In 2018, UNESCO released “international technical guidance on sexuality education” urging schools to teach children about “sexual pleasure,” masturbation, and “responses to sexual stimulation” before they even turn 10. By 12, the standards call for children to be taught that “non-penetrative sexual behaviors” can be “pleasurable.”
Such sickness being promoted by politicians is compelling evidence of not only the decline of the West, but of the desperate need for more homeschooling.
As for Oliver’s claim that homeschooled children aren’t actually being educated, consider the, by now, undeniable fact that home-educated children typically score 15 to 25 percentile points above public-school students on standardized academic achievement tests. Not to mention a study led by Clive Belfield, an educational researcher, revealing that the average score on the verbal section of the SAT for homeschooled students was 1,093.1, while the average score in public school students was 1,012.6. That means homeschooling children performed better and got 80.5 more points than the public-school average.
Then, there is this headline from Business Insider:
“While homeschoolers might still live on the margins of the US education system — they only make up 3.4% of America’s student body — the leading research suggests the education they receive is second-to-none.”
Second-to-none.
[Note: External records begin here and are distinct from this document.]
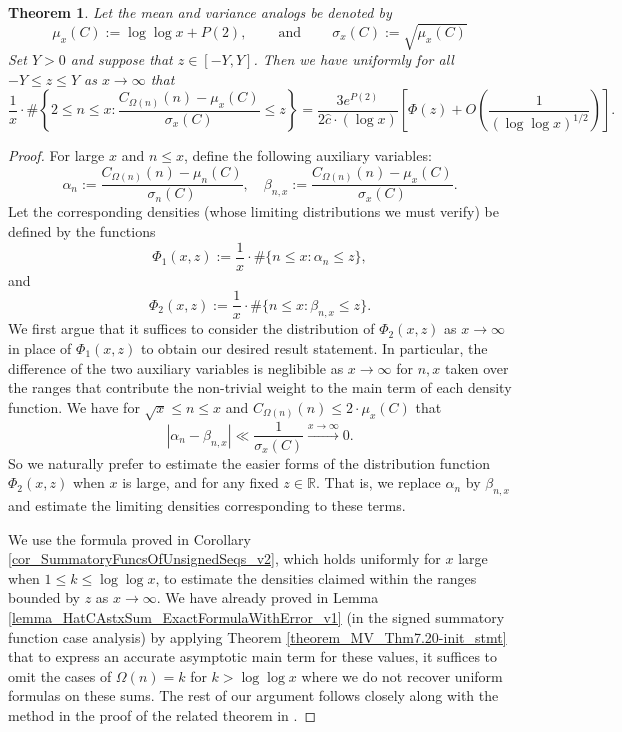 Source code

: \documentclass[11pt,reqno,a4letter]{article}
\numberwithin{figure}{section}
\numberwithin{table}{section}
\theoremstyle{plain}
\newtheorem{theorem}{Theorem}
\numberwithin{theorem}{section}
\theoremstyle{definition}
\begin{document}
\begin{theorem} 
\label{theorem_CLT_VI} 
Let the mean and variance analogs be denoted by 
\[
\mu_x(C) := \log\log x + P(2), 
     \qquad \mathrm{\ and\ } \qquad 
     \sigma_x(C) := \sqrt{\mu_x(C)}
\]
Set $Y > 0$ and suppose that $z \in [-Y, Y]$. Then we have 
uniformly for all $-Y \leq z \leq Y$ as $x \rightarrow \infty$ that 
\[
\frac{1}{x} \cdot \#\left\{2 \leq n \leq x: \frac{C_{\Omega(n)}(n) - 
     \mu_x(C)}{\sigma_x(C)} \leq z\right\} = 
     \frac{3 e^{P(2)}}{2\widehat{c} \cdot (\log x)} \left[\Phi(z) + 
     O\left(\frac{1}{(\log\log x)^{1/2}}\right)\right]. 
\] 
\end{theorem} 
\begin{proof} 
For large $x$ and $n \leq x$, define the following auxiliary variables: 
\[
\alpha_n := \frac{C_{\Omega(n)}(n) - \mu_n(C)}{\sigma_n(C)}, \quad 
     \beta_{n,x} := \frac{C_{\Omega(n)}(n) - \mu_x(C)}{\sigma_x(C)}. 
\] 
Let the corresponding densities (whose limiting distributions we must verify) 
be defined by the functions 
\[
\Phi_1(x, z) := \frac{1}{x} \cdot \#\{n \leq x: \alpha_n \leq z\}, 
\]
and 
\[
\Phi_2(x, z) := \frac{1}{x} \cdot \#\{n \leq x: \beta_{n,x} \leq z\}. 
\] 
We first argue that it suffices to consider the distribution of $\Phi_2(x, z)$ as 
$x \rightarrow \infty$ in place of $\Phi_1(x, z)$ to obtain our desired result statement. 
In particular, the difference of the two auxiliary variables is neglibible as 
$x \rightarrow \infty$ for $n,x$ taken over the ranges that contribute the non-trivial 
weight to the main term of each density function. We have for 
$\sqrt{x} \leq n \leq x$ and $C_{\Omega(n)}(n) \leq 2 \cdot \mu_x(C)$ that 
\[
|\alpha_n - \beta_{n,x}| \ll \frac{1}{\sigma_x(C)} \xrightarrow{x \rightarrow \infty} 0. 
\]
So we naturally prefer to estimate the easier forms of the distribution function $\Phi_2(x, z)$ 
when $x$ is large, and for any fixed $z \in \mathbb{R}$. 
That is, we replace $\alpha_n$ by $\beta_{n,x}$ and estimate the limiting 
densities corresponding to these terms. 

We use the formula proved in Corollary \ref{cor_SummatoryFuncsOfUnsignedSeqs_v2}, 
which holds uniformly for $x$ large when $1 \leq k \leq \log\log x$, to estimate the 
densities claimed within the ranges bounded by $z$ as $x \rightarrow \infty$. 
We have already proved in Lemma \ref{lemma_HatCAstxSum_ExactFormulaWithError_v1} 
(in the signed summatory function case analysis) by applying 
Theorem \ref{theorem_MV_Thm7.20-init_stmt} 
that to express an accurate asymptotic main term for these values, it 
suffices to omit the cases of $\Omega(n) = k$ for $k > \log\log x$ where we do not 
recover uniform formulas on these sums. The rest of our argument follows closely 
along with the method in the proof of the related theorem in 
\cite[Thm.\ 7.21; \S 7.4]{MV}. 


\end{proof}
\end{document}
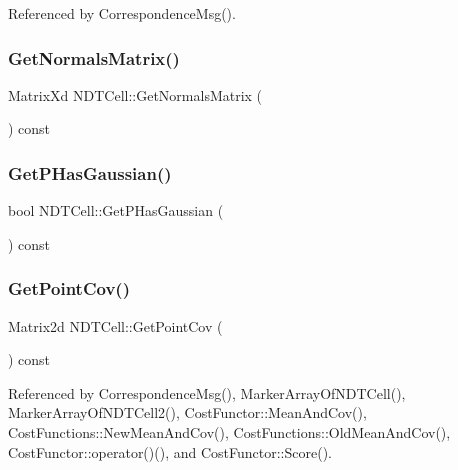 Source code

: Referenced by Correspondence\+Msg().

\mbox{\label{classNDTCell_aa868a56366702ac5d5871c10af438a66}} 
\subsubsection{\texorpdfstring{Get\+Normals\+Matrix()}{GetNormalsMatrix()}}
{\footnotesize\ttfamily Matrix\+Xd N\+D\+T\+Cell\+::\+Get\+Normals\+Matrix (\begin{DoxyParamCaption}{ }\end{DoxyParamCaption}) const}

\mbox{\label{classNDTCell_ac4ba033f59542e40722105b6aec5540f}} 
\subsubsection{\texorpdfstring{Get\+P\+Has\+Gaussian()}{GetPHasGaussian()}}
{\footnotesize\ttfamily bool N\+D\+T\+Cell\+::\+Get\+P\+Has\+Gaussian (\begin{DoxyParamCaption}{ }\end{DoxyParamCaption}) const\hspace{0.3cm}{\ttfamily [inline]}}

\mbox{\label{classNDTCell_a0766397f0999272036edab26866c7c03}} 
\subsubsection{\texorpdfstring{Get\+Point\+Cov()}{GetPointCov()}}
{\footnotesize\ttfamily Matrix2d N\+D\+T\+Cell\+::\+Get\+Point\+Cov (\begin{DoxyParamCaption}{ }\end{DoxyParamCaption}) const\hspace{0.3cm}{\ttfamily [inline]}}



Referenced by Correspondence\+Msg(), Marker\+Array\+Of\+N\+D\+T\+Cell(), Marker\+Array\+Of\+N\+D\+T\+Cell2(), Cost\+Functor\+::\+Mean\+And\+Cov(), Cost\+Functions\+::\+New\+Mean\+And\+Cov(), Cost\+Functions\+::\+Old\+Mean\+And\+Cov(), Cost\+Functor\+::operator()(), and Cost\+Functor\+::\+Score().


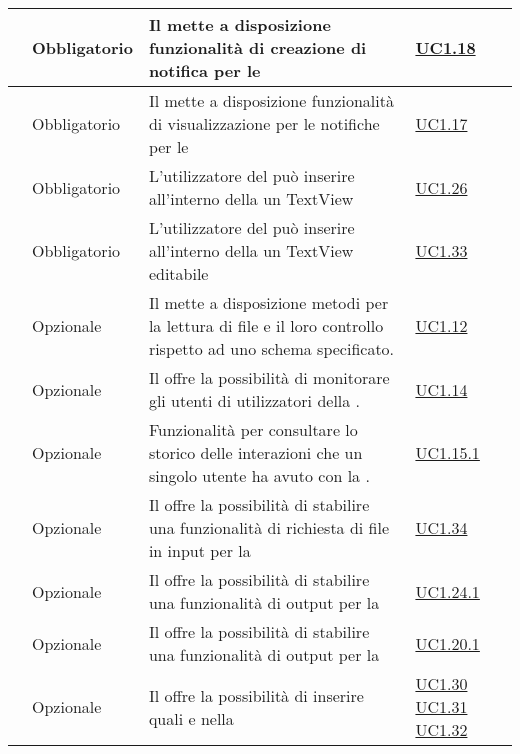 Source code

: \begin{longtable}{|P{1.5cm}|P{2.5cm}|P{6.5cm}|P{2.5cm}|}
	\hline \RequisitoObF\label{L15} & Obbligatorio & Il  mette a disposizione funzionalità di creazione di notifica per le  & \hyperref[UC1.18]{UC1.18} \\
	\hline \RequisitoObF\label{L16} & Obbligatorio & Il  mette a disposizione funzionalità di visualizzazione per le notifiche per le  & \hyperref[UC1.17]{UC1.17} \\
	\hline \RequisitoObF\label{L33} & Obbligatorio & L'utilizzatore del  può inserire all'interno della  un TextView & \hyperref[UC1.26]{UC1.26} \\
	\hline \RequisitoObF\label{L34} & Obbligatorio & L'utilizzatore del  può inserire all'interno della  un TextView editabile & \hyperref[UC1.33]{UC1.33} \\
	\hline \RequisitoOpF\label{L35} & Opzionale & Il  mette a disposizione metodi per la lettura di file  e il loro controllo rispetto ad uno schema specificato. & \hyperref[UC1.12]{UC1.12} \\
	\hline \RequisitoOpF\label{L36} & Opzionale & Il  offre la possibilità di monitorare gli utenti di  utilizzatori della . & \hyperref[UC1.14]{UC1.14} \\
	\hline \RequisitoOpF\label{L37} & Opzionale & Funzionalità per consultare lo storico delle interazioni che un singolo utente ha avuto con la . & \hyperref[UC1.15.1]{UC1.15.1} \\
	\hline \RequisitoOpF\label{L38} & Opzionale & Il  offre la possibilità di stabilire una funzionalità di richiesta di file in input per la  & \hyperref[UC1.34]{UC1.34} \\
	\hline \RequisitoOpF\label{L39} & Opzionale & Il  offre la possibilità di stabilire una funzionalità di output per la  & \hyperref[UC1.24.1]{UC1.24.1} \\
	\hline \RequisitoOpF\label{L40} & Opzionale & Il  offre la possibilità di stabilire una funzionalità di output  per la  & \hyperref[UC1.20.1]{UC1.20.1} \\	
	\hline \RequisitoOpF\label{L41} & Opzionale & Il  offre la possibilità di inserire  quali  e  nella  & \hyperref[UC1.30]{UC1.30} \linebreak \hyperref[UC1.31]{UC1.31} \linebreak \hyperref[UC1.32]{UC1.32} \\

\end{longtable}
Television ratings reported on October 7 reveal that John Oliver’s show Last Week Tonight is not second-to-none, however. Television Stats reports that Oliver’s show is the 68th most popular TV show online. Maybe Oliver would be more successful had he been homeschooled.
Doubling down on his public display of ignorance, Oliver spews poisoned epithets when denigrating the deregulation of homeschools:
“The argument they will always make against any regulation is you’re just punishing all the parents doing things right to address a handful who are doing it wrong,” Oliver noted. “In theory, sure. But when you have some parents running the Homeschool Institute of Dishwashing and others running Lil Nazis R Us, it seems maybe the reins have gotten a little too loose.”
Nazis? Really? John Oliver is a graduate of the prestigious and ancient Cambridge University and the most clever criticism he can make about homeschooling is to unfurl and untruthfully brand homeschool families as “Nazis?” That trope would be acceptable from a public-school graduate, but Cambridge? Not to mention that Oliver’s degree is in English. English!
Given the tired tone and embarrassingly imbecilic rhetoric employed by Oliver, it isn’t surprising that religion is the target of his next volley.
The Guardian story reporting on Oliver’s rant included this irreligious remark made by Oliver in his advocacy of regulating homeschooling:
Oliver argued that, at a bare minimum, states should require parents to register a child as homeschooled, so “there’s a record that they exist. That is how low the bar is here — at the earth’s core, which I’m sure according to at least one homeschooling textbook somewhere between soil and the fiery bowels of hell.”
Nazis. Ignorant. Backward. Lazy. Religious fanatics. Sounds like the measured and meaningful negotiation of a subject that one would expect from someone taught by strangers.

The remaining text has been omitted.